Prószyński i S-ka, Warszawa 2021.
Dla duszy
Paulina Młynarska, która jogi od pewnego czasu uczy, nie zgadza się na sprowadzanie jej do trendu dla celebrytek i do bezmyślnego wykonywania efektownych ćwiczeń. Proponuje książkę, która jest jednocześnie osobistym wyznaniem, zestawem wskazówek, ale i zbiorem przestróg. Do tej pory w publikacjach tej autorki przewijały się drobne ostrzeżenia albo wręcz zakazy, rozproszone w różnych miejscach uwagi miały pokazać czytelniczkom, czego się wystrzegać w poszukiwaniach własnego mistrza jogi. Tom "Moja lewa joga" przynosi odpowiedzi na liczne pytania i rozwiewa wątpliwości - a do tego przynosi wytchnienie. Oczywiście nie zabraknie tutaj i elementów felietonowych, a czasem ostrych i zdecydowanych reakcji na to, co dzieje się w kraju i na świecie: książka powstawała w trakcie lockdownów, zbiegła się w czasie także z wielkimi wyzwaniami w życiu samej autorki. Do tego nie mogła Paulina Młynarska pominąć milczeniem sytuacji kobiet w Polsce - pojawia się w kluczowej partii tomu kilka tekstów mocno zaangażowanych, kilka kwestii, których nie da się odsunąć na dalszy plan. Ale i one w tle mają jogę - jako sposób na życie, możliwość zachowania wewnętrznej siły i spokoju w warunkach pozornie uniemożliwiających stoicyzm.

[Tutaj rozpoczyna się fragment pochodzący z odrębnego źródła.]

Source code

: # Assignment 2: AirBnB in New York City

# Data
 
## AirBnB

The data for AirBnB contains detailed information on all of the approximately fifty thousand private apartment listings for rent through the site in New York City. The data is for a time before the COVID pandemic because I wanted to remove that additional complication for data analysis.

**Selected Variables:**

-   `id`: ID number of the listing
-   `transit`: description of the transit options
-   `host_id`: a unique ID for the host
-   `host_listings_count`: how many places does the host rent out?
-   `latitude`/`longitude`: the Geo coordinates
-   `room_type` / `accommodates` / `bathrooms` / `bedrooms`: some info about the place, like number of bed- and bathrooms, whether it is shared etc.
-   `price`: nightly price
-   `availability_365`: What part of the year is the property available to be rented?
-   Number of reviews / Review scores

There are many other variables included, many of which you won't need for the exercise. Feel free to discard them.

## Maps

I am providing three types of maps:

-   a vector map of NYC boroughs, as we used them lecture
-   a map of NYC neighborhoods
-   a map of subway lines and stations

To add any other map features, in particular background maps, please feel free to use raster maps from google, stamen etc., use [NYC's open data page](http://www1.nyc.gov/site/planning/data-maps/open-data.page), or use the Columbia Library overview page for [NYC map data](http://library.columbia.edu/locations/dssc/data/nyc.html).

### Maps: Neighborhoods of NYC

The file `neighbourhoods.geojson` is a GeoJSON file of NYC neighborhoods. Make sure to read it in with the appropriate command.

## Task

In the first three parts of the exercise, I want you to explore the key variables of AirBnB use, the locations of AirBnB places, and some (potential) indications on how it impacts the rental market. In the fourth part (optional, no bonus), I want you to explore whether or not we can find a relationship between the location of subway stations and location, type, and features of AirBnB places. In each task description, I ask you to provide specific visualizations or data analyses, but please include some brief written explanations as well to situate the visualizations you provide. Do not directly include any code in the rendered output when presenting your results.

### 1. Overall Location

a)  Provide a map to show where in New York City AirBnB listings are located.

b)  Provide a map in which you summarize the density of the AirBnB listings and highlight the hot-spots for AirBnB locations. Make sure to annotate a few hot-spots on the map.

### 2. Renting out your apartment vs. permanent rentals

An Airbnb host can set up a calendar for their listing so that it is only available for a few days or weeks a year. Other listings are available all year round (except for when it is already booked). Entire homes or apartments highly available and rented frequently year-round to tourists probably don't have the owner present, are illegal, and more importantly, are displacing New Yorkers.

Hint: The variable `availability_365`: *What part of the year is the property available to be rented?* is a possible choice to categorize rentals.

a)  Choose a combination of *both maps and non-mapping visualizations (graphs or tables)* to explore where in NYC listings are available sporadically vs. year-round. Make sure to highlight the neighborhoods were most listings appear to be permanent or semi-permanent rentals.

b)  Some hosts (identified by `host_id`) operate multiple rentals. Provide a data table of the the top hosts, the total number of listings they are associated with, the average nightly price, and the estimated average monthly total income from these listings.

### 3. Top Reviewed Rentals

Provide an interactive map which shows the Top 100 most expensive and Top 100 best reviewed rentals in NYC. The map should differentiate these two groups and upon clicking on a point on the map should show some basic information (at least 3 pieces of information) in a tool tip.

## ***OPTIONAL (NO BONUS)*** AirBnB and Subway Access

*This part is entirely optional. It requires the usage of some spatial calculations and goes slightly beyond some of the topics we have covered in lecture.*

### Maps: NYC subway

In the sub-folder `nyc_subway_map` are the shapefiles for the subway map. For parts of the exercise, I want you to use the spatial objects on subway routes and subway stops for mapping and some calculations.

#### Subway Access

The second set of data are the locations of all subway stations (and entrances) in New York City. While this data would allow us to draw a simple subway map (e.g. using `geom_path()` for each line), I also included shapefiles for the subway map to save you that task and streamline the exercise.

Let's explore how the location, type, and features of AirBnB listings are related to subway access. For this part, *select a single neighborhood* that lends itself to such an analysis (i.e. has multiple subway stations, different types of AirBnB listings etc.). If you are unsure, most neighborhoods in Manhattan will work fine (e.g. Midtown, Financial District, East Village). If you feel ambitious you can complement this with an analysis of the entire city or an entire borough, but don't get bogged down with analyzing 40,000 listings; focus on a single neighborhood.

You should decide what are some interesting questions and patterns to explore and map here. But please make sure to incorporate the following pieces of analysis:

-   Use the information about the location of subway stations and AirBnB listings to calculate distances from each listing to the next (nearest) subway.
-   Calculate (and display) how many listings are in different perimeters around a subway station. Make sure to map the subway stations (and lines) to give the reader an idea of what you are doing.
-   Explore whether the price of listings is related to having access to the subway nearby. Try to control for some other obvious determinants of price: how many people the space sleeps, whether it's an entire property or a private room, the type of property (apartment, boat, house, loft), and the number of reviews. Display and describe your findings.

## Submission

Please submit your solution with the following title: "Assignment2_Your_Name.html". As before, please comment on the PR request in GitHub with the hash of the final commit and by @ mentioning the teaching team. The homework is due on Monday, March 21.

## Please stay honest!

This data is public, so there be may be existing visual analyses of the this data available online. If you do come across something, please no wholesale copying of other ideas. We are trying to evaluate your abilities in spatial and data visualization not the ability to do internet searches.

Do jogi Paulina Młynarska przygotowuje na dwa sposoby, chociaż nie zamierza proponować czytelniczkom prostego poradnika. Raczej dzieli się własnymi przemyśleniami, od czasu do czasu sięga po lektury fachowe, żeby uporządkować wiadomości, częściej jednak zwraca się do tych odbiorczyń, które o jodze słyszą ze wszystkich stron, ale nie wiedzą, na czym ona powinna polegać i jak przygotować się do jej ćwiczenia. Pierwszy nurt dotyczy praktykowania jogi, a zaczyna się od ostrzeżenia przed agresywnym konsumpcjonizmem i marketingowymi sztuczkami. Dla autorki nie jest ważne, jakie zestawy ćwiczeń będą czytelniczki wykonywały - przypomina jednak, na co zwracać uwagę przy wyborze nauczyciela i co jest faktyczną istotą jogi. Nie będzie zatem prowadzić do stereotypowo jodze przypisywanych umiejętności - ograniczenia ciała i chęć ich pokonywania to nie to, co Paulina Młynarska w tej książce eksponuje. O wiele bardziej liczy się umiejętność dokonywania odpowiednich wyborów, szukania sobie instruktora, który mądrze poprowadzi przez kolejne tematy. Drugim sposobem postrzegania jogi jest tu bowiem kwestia przeżyć duchowych, a dokładniej to, co rozgrywa się w sferze umysłu. Radzenie sobie z traumami, wypracowywanie siły na trudne chwile, świadomość własnej mocy i pokonywanie bezradności - to w tym ma pomagać joga. W ujęciu Pauliny Młynarskiej wszystko wydaje się oczywiste i łatwe do przyswojenia - autorka jednak przypomina, że chętnych czeka potężna praca nad sobą. "Moja lewa joga" to książka, której nie da się traktować jak poradnika w "kioskowym" stylu. To bardziej ochrona przed produkcjami nastawionymi wyłącznie na zysk. Już sama lektura może prowadzić do wyciszenia i do refleksji owocujących głębszą samoświadomością - a przecież nie tylko o to tu chodzi.